## PROBLEM DESCRIPTION
Where a line of the material contains the string "texorpdfstring", copy that line.

## RECORDS PROVIDED

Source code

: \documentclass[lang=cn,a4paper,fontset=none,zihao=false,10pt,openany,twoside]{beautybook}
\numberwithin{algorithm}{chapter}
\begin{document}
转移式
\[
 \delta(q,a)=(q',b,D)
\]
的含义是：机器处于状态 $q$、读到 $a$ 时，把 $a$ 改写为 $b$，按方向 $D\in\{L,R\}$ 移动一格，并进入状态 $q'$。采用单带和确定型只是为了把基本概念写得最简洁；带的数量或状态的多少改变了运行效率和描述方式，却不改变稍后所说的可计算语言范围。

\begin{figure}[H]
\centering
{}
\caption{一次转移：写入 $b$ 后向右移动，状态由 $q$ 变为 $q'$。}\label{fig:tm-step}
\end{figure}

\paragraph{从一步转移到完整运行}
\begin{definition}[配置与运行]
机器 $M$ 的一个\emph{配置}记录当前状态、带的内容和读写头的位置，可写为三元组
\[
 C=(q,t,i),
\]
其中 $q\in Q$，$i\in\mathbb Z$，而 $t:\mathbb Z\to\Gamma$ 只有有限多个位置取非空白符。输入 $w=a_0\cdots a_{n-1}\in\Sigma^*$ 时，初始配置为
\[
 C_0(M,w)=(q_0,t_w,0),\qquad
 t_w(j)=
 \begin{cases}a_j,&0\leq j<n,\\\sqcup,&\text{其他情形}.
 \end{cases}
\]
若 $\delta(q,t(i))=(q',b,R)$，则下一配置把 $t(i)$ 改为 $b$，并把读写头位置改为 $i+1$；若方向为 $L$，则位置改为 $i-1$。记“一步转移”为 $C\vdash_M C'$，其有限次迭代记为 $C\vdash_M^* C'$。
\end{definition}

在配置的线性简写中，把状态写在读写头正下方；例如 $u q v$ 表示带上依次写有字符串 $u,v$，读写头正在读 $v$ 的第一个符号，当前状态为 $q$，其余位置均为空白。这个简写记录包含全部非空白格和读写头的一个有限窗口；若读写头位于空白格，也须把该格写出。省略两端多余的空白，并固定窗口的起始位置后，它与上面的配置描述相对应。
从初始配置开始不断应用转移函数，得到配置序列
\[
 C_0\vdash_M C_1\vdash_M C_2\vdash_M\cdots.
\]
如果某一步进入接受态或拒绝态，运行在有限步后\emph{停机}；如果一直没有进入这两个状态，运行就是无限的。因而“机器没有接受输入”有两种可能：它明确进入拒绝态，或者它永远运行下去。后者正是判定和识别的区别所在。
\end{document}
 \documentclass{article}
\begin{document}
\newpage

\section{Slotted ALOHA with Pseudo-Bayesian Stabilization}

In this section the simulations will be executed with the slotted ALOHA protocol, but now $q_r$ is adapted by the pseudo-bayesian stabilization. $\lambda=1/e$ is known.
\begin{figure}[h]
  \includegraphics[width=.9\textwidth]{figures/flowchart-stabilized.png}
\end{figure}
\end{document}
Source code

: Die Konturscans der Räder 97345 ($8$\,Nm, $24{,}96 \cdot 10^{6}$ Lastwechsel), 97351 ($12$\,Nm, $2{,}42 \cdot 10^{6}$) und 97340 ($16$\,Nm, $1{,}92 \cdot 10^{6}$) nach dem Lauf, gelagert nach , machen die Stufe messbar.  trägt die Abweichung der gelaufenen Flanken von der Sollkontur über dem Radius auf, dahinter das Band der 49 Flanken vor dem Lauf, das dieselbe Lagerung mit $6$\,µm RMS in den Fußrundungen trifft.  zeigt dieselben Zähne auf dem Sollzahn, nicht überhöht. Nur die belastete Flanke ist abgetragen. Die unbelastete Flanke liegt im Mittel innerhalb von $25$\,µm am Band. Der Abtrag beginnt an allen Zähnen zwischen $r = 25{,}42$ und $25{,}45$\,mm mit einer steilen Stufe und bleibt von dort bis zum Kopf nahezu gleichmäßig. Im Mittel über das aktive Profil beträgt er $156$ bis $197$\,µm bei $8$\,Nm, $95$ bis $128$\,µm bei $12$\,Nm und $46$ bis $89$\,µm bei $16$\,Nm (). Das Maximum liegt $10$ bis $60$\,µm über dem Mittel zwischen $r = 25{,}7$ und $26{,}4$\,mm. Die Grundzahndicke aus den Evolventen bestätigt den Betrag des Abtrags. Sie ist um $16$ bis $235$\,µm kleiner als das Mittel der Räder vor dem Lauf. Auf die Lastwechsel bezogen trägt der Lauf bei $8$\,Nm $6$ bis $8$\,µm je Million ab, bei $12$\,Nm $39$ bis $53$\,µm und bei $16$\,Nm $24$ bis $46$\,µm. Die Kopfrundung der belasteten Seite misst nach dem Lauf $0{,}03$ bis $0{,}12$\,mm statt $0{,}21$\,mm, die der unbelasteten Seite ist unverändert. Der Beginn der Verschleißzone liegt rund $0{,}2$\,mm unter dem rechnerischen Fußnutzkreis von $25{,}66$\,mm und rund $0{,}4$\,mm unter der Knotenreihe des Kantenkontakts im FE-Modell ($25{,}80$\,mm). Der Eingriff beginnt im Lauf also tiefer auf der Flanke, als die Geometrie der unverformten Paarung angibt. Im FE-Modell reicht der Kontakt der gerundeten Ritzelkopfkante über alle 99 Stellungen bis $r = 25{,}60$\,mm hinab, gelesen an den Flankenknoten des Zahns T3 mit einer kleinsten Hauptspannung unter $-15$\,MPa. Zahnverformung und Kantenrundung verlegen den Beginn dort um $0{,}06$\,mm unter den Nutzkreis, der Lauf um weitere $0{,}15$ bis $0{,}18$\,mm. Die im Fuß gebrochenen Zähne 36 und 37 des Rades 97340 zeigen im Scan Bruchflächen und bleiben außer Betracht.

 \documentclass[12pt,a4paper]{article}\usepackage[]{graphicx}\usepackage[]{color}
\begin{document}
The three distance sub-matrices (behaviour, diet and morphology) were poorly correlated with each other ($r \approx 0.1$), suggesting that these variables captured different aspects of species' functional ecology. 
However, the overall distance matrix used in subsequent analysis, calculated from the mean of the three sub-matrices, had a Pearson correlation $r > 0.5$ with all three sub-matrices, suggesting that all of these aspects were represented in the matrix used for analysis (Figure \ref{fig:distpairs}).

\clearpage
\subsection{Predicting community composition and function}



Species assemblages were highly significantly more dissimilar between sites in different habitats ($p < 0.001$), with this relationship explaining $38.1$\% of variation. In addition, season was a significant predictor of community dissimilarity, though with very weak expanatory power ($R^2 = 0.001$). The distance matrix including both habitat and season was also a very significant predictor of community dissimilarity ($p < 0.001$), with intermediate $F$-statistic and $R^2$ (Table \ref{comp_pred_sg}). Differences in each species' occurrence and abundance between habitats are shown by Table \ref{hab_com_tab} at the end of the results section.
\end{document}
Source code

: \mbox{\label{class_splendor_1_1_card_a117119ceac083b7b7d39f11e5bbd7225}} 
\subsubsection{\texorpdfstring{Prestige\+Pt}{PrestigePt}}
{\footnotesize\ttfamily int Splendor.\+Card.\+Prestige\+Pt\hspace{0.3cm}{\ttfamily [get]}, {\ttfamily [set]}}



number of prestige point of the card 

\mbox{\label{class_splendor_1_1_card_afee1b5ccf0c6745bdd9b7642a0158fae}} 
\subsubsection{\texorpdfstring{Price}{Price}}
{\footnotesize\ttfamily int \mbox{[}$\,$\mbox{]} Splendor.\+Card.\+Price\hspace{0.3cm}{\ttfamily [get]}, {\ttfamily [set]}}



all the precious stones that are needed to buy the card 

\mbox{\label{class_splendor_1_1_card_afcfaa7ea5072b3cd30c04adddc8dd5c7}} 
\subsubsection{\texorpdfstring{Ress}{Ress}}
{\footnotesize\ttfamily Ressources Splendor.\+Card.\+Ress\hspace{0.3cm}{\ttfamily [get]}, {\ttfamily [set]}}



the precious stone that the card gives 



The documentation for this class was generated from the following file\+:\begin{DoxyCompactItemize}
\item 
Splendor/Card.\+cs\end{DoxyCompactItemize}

## EXERCISE ANSWER
\subsubsection{\texorpdfstring{Prestige\+Pt}{PrestigePt}}
\subsubsection{\texorpdfstring{Price}{Price}}
\subsubsection{\texorpdfstring{Ress}{Ress}}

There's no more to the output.